The Market's Having Second Thoughts

Dow Theory Letters (06/01/2009)
"Speaking of stocks, with the Averages backing off from their thrust at the May highs, it's clear that the market is having second thoughts about the picture. My guess is that those thoughts have to do with the sliding dollar, sinking bonds with their higher yields and the surging price of gold.

When the dollar declines, it means that the dollar buys less in the way of imports. This presents foreign exporters with a problem. Why not lower your own currency so your goods appear more attractive to U.S. buyers? But how do you lower the relative value of your own currency? Easy, your central bank creates more of your money, and with the fiat cash you buy dollars, thereby raising the price of a dollar relative to your own money.
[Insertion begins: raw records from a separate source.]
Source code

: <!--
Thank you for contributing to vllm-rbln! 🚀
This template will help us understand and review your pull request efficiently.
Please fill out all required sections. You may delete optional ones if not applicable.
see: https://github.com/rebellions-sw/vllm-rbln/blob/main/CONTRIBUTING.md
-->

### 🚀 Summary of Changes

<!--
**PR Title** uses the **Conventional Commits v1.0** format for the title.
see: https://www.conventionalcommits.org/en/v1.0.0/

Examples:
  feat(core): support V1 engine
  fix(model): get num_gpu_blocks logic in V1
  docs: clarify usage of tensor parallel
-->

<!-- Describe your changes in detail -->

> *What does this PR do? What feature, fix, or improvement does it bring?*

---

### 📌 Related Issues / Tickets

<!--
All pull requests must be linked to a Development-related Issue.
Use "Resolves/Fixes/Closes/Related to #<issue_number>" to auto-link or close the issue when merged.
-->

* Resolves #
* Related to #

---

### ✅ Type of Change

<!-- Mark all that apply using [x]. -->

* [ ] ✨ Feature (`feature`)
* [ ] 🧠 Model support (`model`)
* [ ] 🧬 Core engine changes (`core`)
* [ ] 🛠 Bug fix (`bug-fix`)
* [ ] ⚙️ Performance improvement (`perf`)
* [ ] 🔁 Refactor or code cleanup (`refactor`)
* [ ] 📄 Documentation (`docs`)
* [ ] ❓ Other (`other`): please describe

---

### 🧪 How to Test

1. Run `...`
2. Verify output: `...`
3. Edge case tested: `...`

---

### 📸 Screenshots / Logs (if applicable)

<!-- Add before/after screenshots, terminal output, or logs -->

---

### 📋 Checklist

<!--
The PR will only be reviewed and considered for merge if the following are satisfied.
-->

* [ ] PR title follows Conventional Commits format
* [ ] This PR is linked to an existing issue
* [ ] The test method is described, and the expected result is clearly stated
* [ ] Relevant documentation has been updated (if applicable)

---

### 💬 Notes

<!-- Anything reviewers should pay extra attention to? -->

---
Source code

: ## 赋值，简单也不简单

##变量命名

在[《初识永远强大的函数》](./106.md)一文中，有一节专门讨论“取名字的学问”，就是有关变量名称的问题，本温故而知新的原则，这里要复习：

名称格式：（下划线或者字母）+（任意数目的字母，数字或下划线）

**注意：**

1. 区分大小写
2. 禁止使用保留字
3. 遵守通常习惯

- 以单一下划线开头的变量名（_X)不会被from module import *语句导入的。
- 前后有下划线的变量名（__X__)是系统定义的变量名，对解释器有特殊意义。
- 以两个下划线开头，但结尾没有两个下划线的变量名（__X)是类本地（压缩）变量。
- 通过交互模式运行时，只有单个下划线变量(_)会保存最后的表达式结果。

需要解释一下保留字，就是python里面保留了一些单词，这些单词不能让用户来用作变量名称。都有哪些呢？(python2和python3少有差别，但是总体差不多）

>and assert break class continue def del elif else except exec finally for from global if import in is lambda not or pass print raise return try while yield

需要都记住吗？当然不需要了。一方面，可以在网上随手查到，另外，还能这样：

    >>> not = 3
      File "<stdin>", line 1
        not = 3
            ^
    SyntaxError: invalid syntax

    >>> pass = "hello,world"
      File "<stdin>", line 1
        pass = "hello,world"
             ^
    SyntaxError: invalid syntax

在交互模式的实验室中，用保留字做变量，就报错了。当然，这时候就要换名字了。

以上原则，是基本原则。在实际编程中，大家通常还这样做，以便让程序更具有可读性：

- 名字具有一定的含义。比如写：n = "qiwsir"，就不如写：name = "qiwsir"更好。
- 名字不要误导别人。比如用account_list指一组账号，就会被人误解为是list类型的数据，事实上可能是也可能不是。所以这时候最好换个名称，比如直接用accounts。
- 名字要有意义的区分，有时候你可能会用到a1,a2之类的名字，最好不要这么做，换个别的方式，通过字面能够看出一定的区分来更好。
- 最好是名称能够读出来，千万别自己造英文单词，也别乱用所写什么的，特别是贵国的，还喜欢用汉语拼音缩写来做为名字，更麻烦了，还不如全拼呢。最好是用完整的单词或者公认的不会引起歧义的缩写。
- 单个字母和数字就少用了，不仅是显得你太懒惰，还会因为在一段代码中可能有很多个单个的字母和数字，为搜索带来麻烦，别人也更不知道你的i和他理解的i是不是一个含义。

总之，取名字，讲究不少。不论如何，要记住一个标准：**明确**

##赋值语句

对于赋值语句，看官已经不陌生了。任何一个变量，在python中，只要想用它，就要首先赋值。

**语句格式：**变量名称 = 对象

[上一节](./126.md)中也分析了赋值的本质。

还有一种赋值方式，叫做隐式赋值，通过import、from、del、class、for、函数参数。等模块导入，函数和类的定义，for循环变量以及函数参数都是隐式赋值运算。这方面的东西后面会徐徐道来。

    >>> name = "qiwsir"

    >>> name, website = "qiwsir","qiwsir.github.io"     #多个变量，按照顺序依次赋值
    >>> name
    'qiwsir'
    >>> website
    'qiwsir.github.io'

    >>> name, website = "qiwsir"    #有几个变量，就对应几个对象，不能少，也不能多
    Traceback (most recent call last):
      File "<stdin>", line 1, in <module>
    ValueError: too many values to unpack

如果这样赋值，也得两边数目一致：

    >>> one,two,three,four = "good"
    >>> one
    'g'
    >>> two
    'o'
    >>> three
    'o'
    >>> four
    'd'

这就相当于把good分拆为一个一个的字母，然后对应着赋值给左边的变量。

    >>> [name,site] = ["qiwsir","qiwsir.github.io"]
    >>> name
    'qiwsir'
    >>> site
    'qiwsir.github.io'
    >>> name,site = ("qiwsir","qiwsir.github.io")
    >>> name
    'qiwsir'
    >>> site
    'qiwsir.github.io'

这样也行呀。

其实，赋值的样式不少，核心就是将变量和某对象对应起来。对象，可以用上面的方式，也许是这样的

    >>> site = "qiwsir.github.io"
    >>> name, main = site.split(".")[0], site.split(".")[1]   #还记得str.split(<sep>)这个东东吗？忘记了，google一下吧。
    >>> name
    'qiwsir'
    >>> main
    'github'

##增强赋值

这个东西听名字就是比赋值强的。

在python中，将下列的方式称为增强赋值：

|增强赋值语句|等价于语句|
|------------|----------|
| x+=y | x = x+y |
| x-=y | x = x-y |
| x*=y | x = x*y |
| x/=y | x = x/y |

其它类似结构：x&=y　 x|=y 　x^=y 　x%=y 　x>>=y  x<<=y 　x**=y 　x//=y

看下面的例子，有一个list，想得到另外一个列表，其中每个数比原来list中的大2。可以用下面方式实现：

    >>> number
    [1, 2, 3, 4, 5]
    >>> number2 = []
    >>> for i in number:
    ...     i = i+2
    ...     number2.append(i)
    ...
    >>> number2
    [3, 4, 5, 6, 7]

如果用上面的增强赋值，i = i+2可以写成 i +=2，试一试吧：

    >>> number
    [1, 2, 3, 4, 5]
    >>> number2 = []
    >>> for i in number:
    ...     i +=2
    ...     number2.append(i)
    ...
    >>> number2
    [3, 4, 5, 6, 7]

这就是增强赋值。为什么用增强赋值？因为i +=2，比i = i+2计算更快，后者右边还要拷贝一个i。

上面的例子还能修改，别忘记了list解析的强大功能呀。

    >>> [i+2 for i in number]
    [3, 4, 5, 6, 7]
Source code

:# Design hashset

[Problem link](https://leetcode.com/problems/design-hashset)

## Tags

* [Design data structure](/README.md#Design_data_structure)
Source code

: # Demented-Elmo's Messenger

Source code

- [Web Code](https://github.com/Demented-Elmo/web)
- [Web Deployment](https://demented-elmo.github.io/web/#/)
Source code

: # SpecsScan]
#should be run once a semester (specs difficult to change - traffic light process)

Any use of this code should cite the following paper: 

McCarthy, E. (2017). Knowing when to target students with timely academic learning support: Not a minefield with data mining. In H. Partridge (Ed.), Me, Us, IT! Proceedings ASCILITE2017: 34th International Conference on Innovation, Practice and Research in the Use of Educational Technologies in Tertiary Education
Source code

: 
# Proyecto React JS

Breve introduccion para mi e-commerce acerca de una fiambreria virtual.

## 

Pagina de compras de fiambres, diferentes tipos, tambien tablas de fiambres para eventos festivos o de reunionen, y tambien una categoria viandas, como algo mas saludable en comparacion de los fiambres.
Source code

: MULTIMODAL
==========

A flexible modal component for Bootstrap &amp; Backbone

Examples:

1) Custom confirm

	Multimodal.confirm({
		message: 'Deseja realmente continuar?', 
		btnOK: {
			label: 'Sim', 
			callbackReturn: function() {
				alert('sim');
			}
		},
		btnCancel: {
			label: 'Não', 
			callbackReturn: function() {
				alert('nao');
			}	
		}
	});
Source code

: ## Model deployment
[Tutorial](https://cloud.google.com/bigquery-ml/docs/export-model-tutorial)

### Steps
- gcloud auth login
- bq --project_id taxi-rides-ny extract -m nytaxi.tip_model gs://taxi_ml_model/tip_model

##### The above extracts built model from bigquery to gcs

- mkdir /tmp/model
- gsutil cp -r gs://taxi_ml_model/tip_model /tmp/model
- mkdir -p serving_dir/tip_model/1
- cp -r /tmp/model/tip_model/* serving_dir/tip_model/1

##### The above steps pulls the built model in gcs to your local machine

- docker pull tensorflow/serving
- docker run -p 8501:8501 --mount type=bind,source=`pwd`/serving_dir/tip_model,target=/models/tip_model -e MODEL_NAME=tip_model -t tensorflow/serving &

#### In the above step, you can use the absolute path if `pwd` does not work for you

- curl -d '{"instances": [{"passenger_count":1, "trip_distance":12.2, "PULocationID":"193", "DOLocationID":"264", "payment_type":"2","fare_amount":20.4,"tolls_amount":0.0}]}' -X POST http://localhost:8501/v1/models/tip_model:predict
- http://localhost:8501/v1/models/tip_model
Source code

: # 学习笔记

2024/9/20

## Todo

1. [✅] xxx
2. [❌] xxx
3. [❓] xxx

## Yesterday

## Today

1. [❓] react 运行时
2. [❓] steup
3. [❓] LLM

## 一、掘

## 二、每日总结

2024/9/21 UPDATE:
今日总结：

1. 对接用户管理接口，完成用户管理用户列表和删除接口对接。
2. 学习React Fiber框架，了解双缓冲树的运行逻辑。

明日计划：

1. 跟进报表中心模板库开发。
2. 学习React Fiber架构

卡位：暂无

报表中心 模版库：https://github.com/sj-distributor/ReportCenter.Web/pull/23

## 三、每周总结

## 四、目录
Of course, there is a risk. If a lot of central banks create a lot of fiat currency, you're talking about multi-devaluations on an international scale. Gold is the standard, the ultimate money that cannot be printed or created out of thin air. So when seasoned investors become suspicious of ALL fiat currencies, they move to the safety of gold.

Gold is every central bank's enemy. If people prefer gold to the banks' paper, then what is it saying about the banks' beloved money by fiat? It's saying that fiat money is neither safe nor is it a store of value. The reaction of the central banks to rising gold—keep it down, knock it down, flood it with shorts, talk it down, manipulate it down, scare it down by announcing coming large sales of gold. But you can't fool all the world's investors all the time. Which is why gold is rising as I write.

Primary trend—you don't trade in and out of a bull market. You accumulate. I added GDX to my gold position today. GDX is the gold mining ETF and its major holdings are ABX, GG, NEM, KGC. Ordinarily I would only add gold items on a correction, but gold seems on a roll now, so I added GDX. A few months ago if gold was up 10 on the opening, gold would spend the rest of the session selling off. Not so now, gold tends to close in the top third of its high price for the day."